HMRC building

HMRC plans to sell the public’s details to the highest bidder, it has recently been reported.

The data of thousands of men and women across the country could be sold to private companies by HM Revenue & Customs (HMRC).

This new move has prompted concerns over civil liberties and privacy.

The government claims that the data will be anonymous, but there are doubts about whether the promise can be kept.

In 2007, the tax authority came under fire for ‘losing’ the data of thousands of child benefits claimants across the country.
This happened just months after a junior official at HMRC gave the National Audit Office a full copy of its child benefit data, in breach of security procedures.

These new proposals were actually made last year – but only released into the public domain recently.
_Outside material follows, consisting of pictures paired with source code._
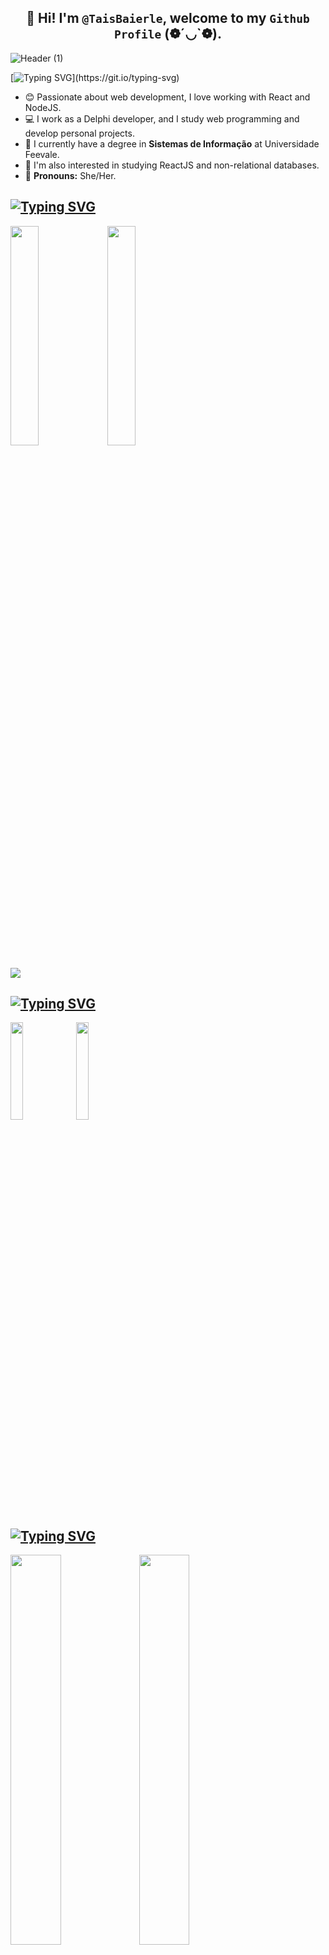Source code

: ##  <div align = "center"> 👋 Hi! I'm `@TaisBaierle`, welcome to my `Github Profile` (❁´◡`❁). </div>

![Header (1)](https://github.com/user-attachments/assets/8bdd05d6-2ba5-48e8-ae43-e8f9caf5a211)

[![Typing SVG](https://readme-typing-svg.herokuapp.com?font=Fira+Code&size=25&pause=1000&color=29F742&width=600&separator=%3C&lines=Console.log('Hello+World!!')%3CSystem.out.println(%22Hello+World!!%22);%3CReadln(%22Hello+World!!%22);)](https://git.io/typing-svg)

<div>
  
  - 😊 Passionate about web development, I love working with React and NodeJS.
  - 💻 I work as a Delphi developer, and I study web programming and develop personal projects.
  - 📖 I currently have a degree in **Sistemas de Informação** at Universidade Feevale.
  - 🌱 I'm also interested in studying ReactJS and non-relational databases.
  - 🌟 **Pronouns:** She/Her.
  
</div>

[![Typing SVG](https://readme-typing-svg.herokuapp.com?font=Fira+Code&size=25&pause=1000&color=29F742&width=600&lines=%F0%9F%92%9A+Favorite+repositories)](https://git.io/typing-svg)
----
<picture>
<img  width = "30%" src = "https://github-readme-stats.vercel.app/api/pin/?username=TaisBaierle&repo=AppOCR&theme=react&&title_color=b7d5ac&bg_color=#000000&order_color=#000000"</img>
</picture>

<picture>
<img  width = "30%" src = "https://github-readme-stats.vercel.app/api/pin/?username=TaisBaierle&repo=ChatJava&theme=react&&title_color=b7d5ac&bg_color=#000000&order_color=#000000"</img>
</picture>

<br>
<br>
<picture>
  <a href="https://github.com/TaisBaierle?tab=repositories">
<img align = "center" src="https://img.shields.io/badge/Click_here_for_all_repos-40B5AD?style=for-the-badge&logo=github&logoColor=white"</img>
</picture>

[![Typing SVG](https://readme-typing-svg.herokuapp.com?font=Fira+Code&size=25&pause=1000&color=29F742&width=600&lines=%F0%9F%92%BB+Working+with)](https://git.io/typing-svg)
----
<picture>
<img  width = "20%" src = "https://img.shields.io/badge/MongoDB-4EA94B?style=for-the-badge&logo=mongodb&logoColor=white"</img>
</picture>
<picture>
<img  width = "20%" heigth = "20%" src = "https://img.shields.io/badge/MySQL-005C84?style=for-the-badge&logo=mysql&logoColor=white"</img>
</picture>

[![Typing SVG](https://readme-typing-svg.herokuapp.com?font=Fira+Code&size=25&pause=1000&color=29F742&width=600&lines=%F0%9F%93%8A+Stats)](https://git.io/typing-svg)
----
<picture>
<img  width = "40%" src = "https://github-readme-stats.vercel.app/api?username=TaisBaierle&show_icons=true&theme=react&title_color=b7d5ac&hide_border=true&bg_color=00000000"</img>
</picture>

<picture>
<img  width = "40%" src = "https://github-readme-stats.vercel.app/api/top-langs/?username=TaisBaierle&hide_progress=true&title_color=b7d5ac&bg_color=00000000&hide_border=true"</img>
</picture>

<picture align = "center">
<img width = "60%" src = "https://streak-stats.demolab.com?user=TaisBaierle&theme=transparent&hide_border=true&short_numbers=true&date_format=j%20M%5B%20Y%5D&fire=72EB6A&sideLabels=72EB6A&currStreakLabel=72EB6A&ring=72EB6A&stroke=72EB6A&currStreakNum=72EB6A&sideNums=72EB6A"/img>
</picture>

<br>
<picture>
  <a href="https://www.instagram.com/taisbaierle5/">
<img width src="https://img.shields.io/badge/Instagram-E1306C?style=for-the-badge&logo=instagram&logoColor=white"</img>
</picture>

<picture>
  <a href="https://www.linkedin.com/in/tais-baierle/">
<img src="https://img.shields.io/badge/Linkedin-0096FF?style=for-the-badge&logo=linkedin&logoColor=white"</img>
</picture>































































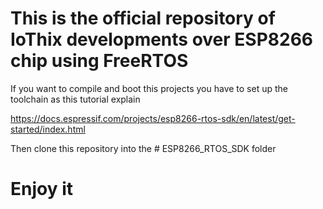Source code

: # This is the official repository of IoThix developments over ESP8266 chip using FreeRTOS

If you want to compile and boot this projects you have to set up the toolchain as this tutorial explain

https://docs.espressif.com/projects/esp8266-rtos-sdk/en/latest/get-started/index.html
  
Then clone this repository into the # ESP8266_RTOS_SDK folder 

# Enjoy it 
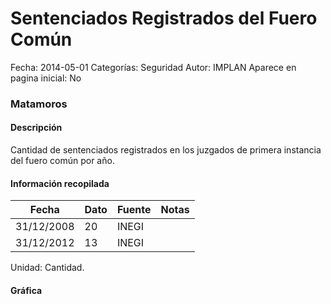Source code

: Sentenciados Registrados del Fuero Común
=====

Fecha: 2014-05-01
Categorías: Seguridad
Autor: IMPLAN
Aparece en pagina inicial: No

### Matamoros

#### Descripción

Cantidad de sentenciados registrados en los juzgados de primera instancia del fuero común por año.

#### Información recopilada

<table class="table table-hover table-bordered matriz">
  <thead>
    <tr><th>Fecha</th><th>Dato</th><th>Fuente</th><th>Notas</th></tr>
  </thead>
  <tbody>
    <tr><td class="centrado">31/12/2008</td><td class="derecha">20</td><td>INEGI</td><td></td></tr>
    <tr><td class="centrado">31/12/2012</td><td class="derecha">13</td><td>INEGI</td><td></td></tr>
  </tbody>
</table>

Unidad: Cantidad.

#### Gráfica

<div id="Morrisqhklqsxl" class="grafica"></div>
  <!-- JAVASCRIPT DE LA GRAFICA EN Morrisqhklqsxl -->
  <script>
  new Morris.Line({
    element: 'Morrisqhklqsxl',
    data: [
      { fecha: '2008-12-31', dato: 20 },
      { fecha: '2012-12-31', dato: 13 }
    ],
    xkey: 'fecha',
    ykeys: ['dato'],
    labels: ['Dato'],
    lineColors: ['#FF5B02'],
    xLabelFormat: function(d) {
      return d.getDate()+'/'+(d.getMonth()+1)+'/'+d.getFullYear();
    },
    dateFormat: function (ts) {
      var d = new Date(ts);
      return d.getDate() + '/' + (d.getMonth() + 1) + '/' + d.getFullYear();
    }
  });
  </script>
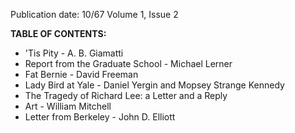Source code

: Publication date: 10/67
Volume 1, Issue 2

**TABLE OF CONTENTS:**
- 'Tis Pity - A. B. Giamatti
- Report from the Graduate School - Michael Lerner
- Fat Bernie - David Freeman
- Lady Bird at Yale - Daniel Yergin and Mopsey Strange Kennedy
- The Tragedy of Richard Lee: a Letter and a Reply
- Art - William Mitchell
- Letter from Berkeley - John D. Elliott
Commenting, HMRC, said: “No final decisions have been taken, but HMRC remains committed to safeguarding taxpayer confidentiality. Those accessing data would be subject to the same confidentiality provisions as HMRC staff, including a criminal sanction for unlawful disclosure of taxpayer information.

“HMRC will be consulting further and will ask for views on whether to charge to cover the costs of processing and providing anonymised data.”

An MP has branded the proposals as “borderline insane”.

MP David Davies, commented in an interview with the Guardian: “The officials who drew this up clearly have no idea of the risks to data in an electronic age. Our forefathers put these checks and balances in place when the information was kept in cardboard files, and data was therefore difficult to appropriate and misuse.

“It defies logic that we would remove those restraints at a time when data can be collected by the gigabyte, processed in milliseconds and transported around the world almost instantaneously.”

These new developments come just weeks after it was announced that HMRC would be allowed to raid the accounts of people who it claims has fallen foul of tax laws.

Under the new measurements, HMRC would automatically be able to help itself to whatever is in your account, without going to trial.

The law is frightfully similar to the powers afforded to the controversial IRS in America which has the same powers and has come under fire in many well-documented cases where families have been forced into homelessness after having their bank accounts raided by the IRS.

This would effectively prevent you from having any money available to you at all, and make it almost impossible to get legal representation, due to the account being made inaccessible to you – but not to HMRC.

Additionally, the tax authority would also be able to withdraw money from your account if it believes that it may win a legal case against you.

They essentially awarded themselves the powers to penalise people by taking out all of their estimated legal fees from your account before any court ruling has been made.